**EXTRACTED DATA:**
- Opening Delimiter -

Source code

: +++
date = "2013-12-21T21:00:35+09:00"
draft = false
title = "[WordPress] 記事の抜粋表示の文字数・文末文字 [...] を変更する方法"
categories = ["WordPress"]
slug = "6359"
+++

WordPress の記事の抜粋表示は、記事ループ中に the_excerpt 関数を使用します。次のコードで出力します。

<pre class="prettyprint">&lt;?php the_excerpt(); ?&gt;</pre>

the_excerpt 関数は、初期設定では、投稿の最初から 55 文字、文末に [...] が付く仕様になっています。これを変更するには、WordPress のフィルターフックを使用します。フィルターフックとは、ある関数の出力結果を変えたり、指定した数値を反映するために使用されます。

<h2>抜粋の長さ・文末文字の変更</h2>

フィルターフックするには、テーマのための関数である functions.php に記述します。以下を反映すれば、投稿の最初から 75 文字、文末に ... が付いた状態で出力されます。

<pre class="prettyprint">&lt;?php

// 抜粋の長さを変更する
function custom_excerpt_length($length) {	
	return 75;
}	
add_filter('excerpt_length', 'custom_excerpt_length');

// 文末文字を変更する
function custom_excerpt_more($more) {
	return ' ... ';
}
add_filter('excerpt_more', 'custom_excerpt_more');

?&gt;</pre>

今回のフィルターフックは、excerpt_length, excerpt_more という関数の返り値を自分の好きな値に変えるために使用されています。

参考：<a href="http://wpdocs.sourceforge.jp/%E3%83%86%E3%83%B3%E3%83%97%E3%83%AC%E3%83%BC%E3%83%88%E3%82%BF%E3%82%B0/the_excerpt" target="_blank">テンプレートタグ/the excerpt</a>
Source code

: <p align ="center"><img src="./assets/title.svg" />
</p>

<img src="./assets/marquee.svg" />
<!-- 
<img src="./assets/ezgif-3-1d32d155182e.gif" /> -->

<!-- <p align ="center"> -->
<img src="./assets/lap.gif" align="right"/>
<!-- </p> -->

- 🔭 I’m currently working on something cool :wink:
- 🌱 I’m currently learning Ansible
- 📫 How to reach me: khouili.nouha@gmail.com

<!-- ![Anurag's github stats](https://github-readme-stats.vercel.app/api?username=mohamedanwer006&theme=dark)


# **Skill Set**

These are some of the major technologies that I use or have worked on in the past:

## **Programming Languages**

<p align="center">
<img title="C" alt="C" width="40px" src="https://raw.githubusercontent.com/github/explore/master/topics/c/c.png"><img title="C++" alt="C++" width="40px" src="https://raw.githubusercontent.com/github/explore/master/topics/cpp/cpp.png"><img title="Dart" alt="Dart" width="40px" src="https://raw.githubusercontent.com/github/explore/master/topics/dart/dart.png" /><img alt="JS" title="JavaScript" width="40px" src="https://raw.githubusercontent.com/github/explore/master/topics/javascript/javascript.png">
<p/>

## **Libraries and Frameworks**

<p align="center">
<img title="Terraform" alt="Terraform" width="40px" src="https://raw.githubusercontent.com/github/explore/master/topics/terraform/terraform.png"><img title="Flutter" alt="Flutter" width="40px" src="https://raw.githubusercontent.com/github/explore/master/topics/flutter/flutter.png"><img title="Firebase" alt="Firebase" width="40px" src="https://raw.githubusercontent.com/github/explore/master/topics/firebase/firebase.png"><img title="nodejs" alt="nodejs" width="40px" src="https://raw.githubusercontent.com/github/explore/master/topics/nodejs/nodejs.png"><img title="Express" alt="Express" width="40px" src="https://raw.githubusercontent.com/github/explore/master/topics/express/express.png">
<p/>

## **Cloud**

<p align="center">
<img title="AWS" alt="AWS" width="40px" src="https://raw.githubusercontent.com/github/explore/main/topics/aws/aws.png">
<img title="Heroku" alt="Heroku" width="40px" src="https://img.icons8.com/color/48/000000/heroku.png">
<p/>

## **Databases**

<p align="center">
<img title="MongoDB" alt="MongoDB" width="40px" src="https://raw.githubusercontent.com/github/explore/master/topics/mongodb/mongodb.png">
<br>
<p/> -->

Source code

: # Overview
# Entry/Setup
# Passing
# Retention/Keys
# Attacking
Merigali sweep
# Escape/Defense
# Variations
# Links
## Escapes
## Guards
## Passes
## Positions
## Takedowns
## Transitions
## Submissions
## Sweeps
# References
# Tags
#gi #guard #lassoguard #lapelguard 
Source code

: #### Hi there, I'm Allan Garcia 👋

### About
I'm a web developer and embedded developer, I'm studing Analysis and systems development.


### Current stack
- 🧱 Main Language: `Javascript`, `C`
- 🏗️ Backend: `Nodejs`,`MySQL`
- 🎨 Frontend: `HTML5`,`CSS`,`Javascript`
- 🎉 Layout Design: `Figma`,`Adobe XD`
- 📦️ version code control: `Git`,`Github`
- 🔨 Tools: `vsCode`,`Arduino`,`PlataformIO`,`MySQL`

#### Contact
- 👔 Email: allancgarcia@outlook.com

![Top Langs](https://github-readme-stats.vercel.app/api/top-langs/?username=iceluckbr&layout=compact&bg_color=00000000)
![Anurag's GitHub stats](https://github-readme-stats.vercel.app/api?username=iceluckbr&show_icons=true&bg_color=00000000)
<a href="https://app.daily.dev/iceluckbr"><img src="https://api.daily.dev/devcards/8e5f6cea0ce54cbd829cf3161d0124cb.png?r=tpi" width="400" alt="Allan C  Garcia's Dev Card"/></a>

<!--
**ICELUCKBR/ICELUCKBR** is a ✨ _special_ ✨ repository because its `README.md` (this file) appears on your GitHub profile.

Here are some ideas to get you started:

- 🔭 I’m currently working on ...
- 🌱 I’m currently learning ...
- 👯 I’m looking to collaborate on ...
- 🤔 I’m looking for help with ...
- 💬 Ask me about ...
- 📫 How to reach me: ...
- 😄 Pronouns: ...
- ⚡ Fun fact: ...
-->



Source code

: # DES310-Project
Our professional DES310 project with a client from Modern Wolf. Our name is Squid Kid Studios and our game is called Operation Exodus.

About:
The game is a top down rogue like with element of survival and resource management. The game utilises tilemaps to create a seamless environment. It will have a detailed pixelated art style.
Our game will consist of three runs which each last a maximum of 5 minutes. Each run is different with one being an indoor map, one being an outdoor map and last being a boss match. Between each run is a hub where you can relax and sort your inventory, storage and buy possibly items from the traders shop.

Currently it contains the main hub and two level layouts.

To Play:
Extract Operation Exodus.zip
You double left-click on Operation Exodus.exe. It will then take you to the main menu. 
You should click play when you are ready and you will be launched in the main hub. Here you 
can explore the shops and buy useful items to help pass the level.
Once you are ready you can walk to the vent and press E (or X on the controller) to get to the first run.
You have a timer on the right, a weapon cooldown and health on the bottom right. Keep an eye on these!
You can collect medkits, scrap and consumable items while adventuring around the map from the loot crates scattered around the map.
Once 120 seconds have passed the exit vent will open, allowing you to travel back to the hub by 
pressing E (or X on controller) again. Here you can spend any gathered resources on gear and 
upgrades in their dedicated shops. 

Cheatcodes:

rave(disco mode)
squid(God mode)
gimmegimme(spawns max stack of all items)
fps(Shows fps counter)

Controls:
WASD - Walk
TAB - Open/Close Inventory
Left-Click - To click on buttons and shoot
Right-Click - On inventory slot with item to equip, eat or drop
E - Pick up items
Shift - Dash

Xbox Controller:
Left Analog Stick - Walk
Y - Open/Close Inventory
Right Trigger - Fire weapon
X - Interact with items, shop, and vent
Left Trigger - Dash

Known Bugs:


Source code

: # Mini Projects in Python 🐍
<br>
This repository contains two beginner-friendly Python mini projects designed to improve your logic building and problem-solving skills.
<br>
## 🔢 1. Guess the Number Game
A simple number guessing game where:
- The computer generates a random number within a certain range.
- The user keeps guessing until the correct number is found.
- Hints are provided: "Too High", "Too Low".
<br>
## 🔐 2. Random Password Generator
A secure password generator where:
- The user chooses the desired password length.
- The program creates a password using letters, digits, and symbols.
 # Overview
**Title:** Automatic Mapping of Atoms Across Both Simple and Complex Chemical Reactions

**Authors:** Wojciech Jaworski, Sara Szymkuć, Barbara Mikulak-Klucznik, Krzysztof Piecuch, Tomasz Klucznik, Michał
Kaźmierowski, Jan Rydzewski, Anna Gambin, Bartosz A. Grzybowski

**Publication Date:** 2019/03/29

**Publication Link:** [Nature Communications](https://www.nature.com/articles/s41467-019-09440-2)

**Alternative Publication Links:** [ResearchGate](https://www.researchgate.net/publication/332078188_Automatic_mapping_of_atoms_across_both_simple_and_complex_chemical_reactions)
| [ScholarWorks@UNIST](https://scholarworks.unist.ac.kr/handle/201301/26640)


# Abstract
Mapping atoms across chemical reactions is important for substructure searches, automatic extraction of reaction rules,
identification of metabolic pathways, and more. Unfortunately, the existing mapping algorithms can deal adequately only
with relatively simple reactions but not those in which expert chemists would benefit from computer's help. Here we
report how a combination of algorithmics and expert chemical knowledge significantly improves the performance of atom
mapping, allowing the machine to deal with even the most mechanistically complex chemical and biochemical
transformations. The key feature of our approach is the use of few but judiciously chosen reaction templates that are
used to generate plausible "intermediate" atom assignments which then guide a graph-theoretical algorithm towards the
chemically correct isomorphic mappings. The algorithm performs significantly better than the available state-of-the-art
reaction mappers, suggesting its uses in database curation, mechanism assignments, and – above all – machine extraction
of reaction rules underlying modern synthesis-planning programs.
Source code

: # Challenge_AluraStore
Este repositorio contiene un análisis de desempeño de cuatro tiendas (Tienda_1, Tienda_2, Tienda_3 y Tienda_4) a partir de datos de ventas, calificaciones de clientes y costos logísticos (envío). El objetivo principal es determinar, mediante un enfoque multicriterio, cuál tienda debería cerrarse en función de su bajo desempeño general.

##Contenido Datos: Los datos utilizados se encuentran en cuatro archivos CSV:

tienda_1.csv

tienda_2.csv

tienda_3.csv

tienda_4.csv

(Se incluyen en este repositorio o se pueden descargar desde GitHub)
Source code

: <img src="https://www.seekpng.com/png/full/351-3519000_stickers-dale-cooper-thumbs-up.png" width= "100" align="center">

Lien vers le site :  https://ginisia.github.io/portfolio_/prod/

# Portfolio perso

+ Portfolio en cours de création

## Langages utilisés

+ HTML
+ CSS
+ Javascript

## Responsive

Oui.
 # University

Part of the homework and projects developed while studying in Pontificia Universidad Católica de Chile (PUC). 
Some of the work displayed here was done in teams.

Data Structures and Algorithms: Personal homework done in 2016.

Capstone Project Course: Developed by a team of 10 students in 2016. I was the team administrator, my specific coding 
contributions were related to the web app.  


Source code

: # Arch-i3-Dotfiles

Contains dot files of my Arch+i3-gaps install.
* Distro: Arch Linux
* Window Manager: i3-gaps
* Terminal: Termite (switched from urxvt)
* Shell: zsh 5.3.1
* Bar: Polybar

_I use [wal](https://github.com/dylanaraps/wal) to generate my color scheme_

- Closing Delimiter -

**WORK TASK:** Lines from the one containing "Data Structures and" to the last line above, both included: copy these exactly and write nothing else.

**EXERCISE RESULT:**
Data Structures and Algorithms: Personal homework done in 2016.

Capstone Project Course: Developed by a team of 10 students in 2016. I was the team administrator, my specific coding 
contributions were related to the web app.  


Source code

: # Arch-i3-Dotfiles

Contains dot files of my Arch+i3-gaps install.
* Distro: Arch Linux
* Window Manager: i3-gaps
* Terminal: Termite (switched from urxvt)
* Shell: zsh 5.3.1
* Bar: Polybar

_I use [wal](https://github.com/dylanaraps/wal) to generate my color scheme_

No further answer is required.